Segundo o professor, "a tradição dos presépios remonta ao período medieval. Na verdade, o primeiro presépio é o próprio nascimento de Jesus, ou seja, é o próprio fato. O que, na verdade, a gente tem poucos relatos e pouca cronologia já clara sobre quando foi." Ele explica que há algumas dúvidas sobre a data do nascimento de Jesus. "Alguns autores falam que foi em março, aí depois vem essa ideia de dezembro, para fechar um ciclo de um ano, que é começar um ano novo com um calendário litúrgico novo", detalha.

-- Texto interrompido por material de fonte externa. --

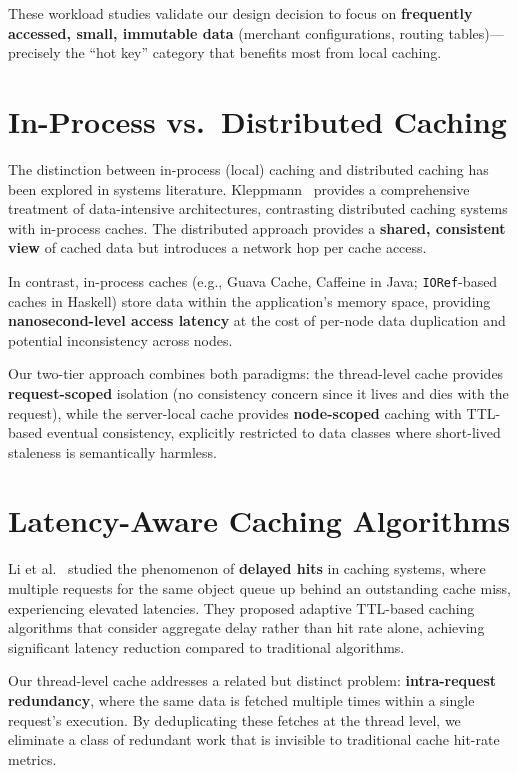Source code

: \documentclass[12pt,a4paper]{report}
\begin{document}
These workload studies validate our design decision to focus on \textbf{frequently accessed, small, immutable data} (merchant configurations, routing tables)—precisely the ``hot key'' category that benefits most from local caching.

\section{In-Process vs.\ Distributed Caching}

The distinction between in-process (local) caching and distributed caching has been explored in systems literature. Kleppmann~\cite{kleppmann2021designing} provides a comprehensive treatment of data-intensive architectures, contrasting distributed caching systems with in-process caches. The distributed approach provides a \textbf{shared, consistent view} of cached data but introduces a network hop per cache access.

In contrast, in-process caches (e.g., Guava Cache, Caffeine in Java; \texttt{IORef}-based caches in Haskell) store data within the application's memory space, providing \textbf{nanosecond-level access latency} at the cost of per-node data duplication and potential inconsistency across nodes.

Our two-tier approach combines both paradigms: the thread-level cache provides \textbf{request-scoped} isolation (no consistency concern since it lives and dies with the request), while the server-local cache provides \textbf{node-scoped} caching with TTL-based eventual consistency, explicitly restricted to data classes where short-lived staleness is semantically harmless.

\section{Latency-Aware Caching Algorithms}

Li et al.~\cite{li2020caching} studied the phenomenon of \textbf{delayed hits} in caching systems, where multiple requests for the same object queue up behind an outstanding cache miss, experiencing elevated latencies. They proposed adaptive TTL-based caching algorithms that consider aggregate delay rather than hit rate alone, achieving significant latency reduction compared to traditional algorithms.

Our thread-level cache addresses a related but distinct problem: \textbf{intra-request redundancy}, where the same data is fetched multiple times within a single request's execution. By deduplicating these fetches at the thread level, we eliminate a class of redundant work that is invisible to traditional cache hit-rate metrics.
\end{document}
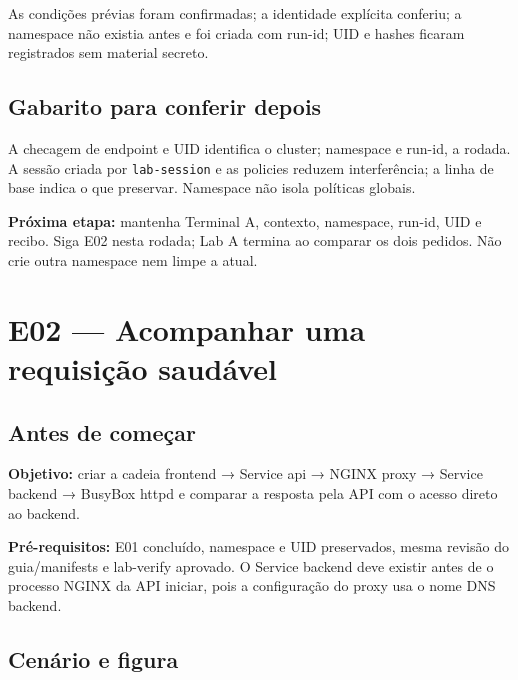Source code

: \documentclass[12pt,openany,oneside,a4paper,chapter=TITLE,english,brazil]{abntex2}
\begin{document}
As condições prévias foram confirmadas; a identidade explícita conferiu; a namespace não existia antes e foi criada com run-id; UID e hashes ficaram registrados sem material secreto.

\section*{Gabarito para conferir depois}\label{gabarito-para-conferir-depois}

A checagem de endpoint e UID identifica o cluster; namespace e run-id, a rodada. A sessão criada por \texttt{lab-{}\allowbreak{}session} e as policies reduzem interferência; a linha de base indica o que preservar. Namespace não isola políticas globais.

\textbf{Próxima etapa:} mantenha Terminal A, contexto, namespace, run-id, UID e recibo. Siga E02 nesta rodada; Lab A termina ao comparar os dois pedidos. Não crie outra namespace nem limpe a atual.

\chapter*{E02 — Acompanhar uma requisição saudável}

\section*{Antes de começar}\label{antes-de-comeuxe7ar-1}

\textbf{Objetivo:} criar a cadeia frontend → Service api → NGINX proxy → Service backend → BusyBox httpd e comparar a resposta pela API com o acesso direto ao backend.

\textbf{Pré-requisitos:} E01 concluído, namespace e UID preservados, mesma revisão do guia/manifests e lab-verify aprovado. O Service backend deve existir antes de o processo NGINX da API iniciar, pois a configuração do proxy usa o nome DNS backend.

\section*{Cenário e figura}\label{cenuxe1rio-e-figura-1}
\end{document}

O surgimento dos primeiros presépios está associado aos monges beneditinos, explica Corso. "Os monges beneditinos já tinham o presépio nos mosteiros, mas esses presépios ficavam nos mosteiros e eram apenas para culto e devoção dos próprios monges. Eles não eram abertos ao público," afirma. A inovação que transformou o presépio em uma tradição amplamente popular aconteceu com São Francisco de Assis, quando ele criou o primeiro presépio aberto à população. "São Francisco de Assis, em 1223, pede a autorização do Papa, e ele vai fazer esse presépio numa cidade chamada Grécio, pequena cidade que fica próxima da cidade de Assis, na Itália", descreve.
Essa recriação foi inspirada no cenário de Belém, como uma forma de ilustrar a cena do nascimento de Jesus. "O que se destaca muito na ideia de presépio que vem de São Francisco de Assis e que permanece até hoje é a tentativa de teatralizar ou ilustrar o nascimento de Jesus por meio de um cenário montado", explica.
Simbologia
Corso enfatiza a simbologia presente no cenário do nascimento, principalmente com a menção ao contexto histórico de pobreza no local de nascimento de Jesus. "Esse local é um local de extrema pobreza, numa manjedoura, ou seja, numa estrebaria, um local próprio para os animais." Segundo ele, esse elemento tem uma forte mensagem simbólica, refletindo a ideia de Deus vindo ao mundo em uma situação de vulnerabilidade. “Ou seja, inclusive os próprios judeus, quando imaginavam a vinda de um Messias, ou imaginavam uma figura de um rei, uma figura de alguém poderoso. E esse Deus não vem dessa forma”, acrescenta.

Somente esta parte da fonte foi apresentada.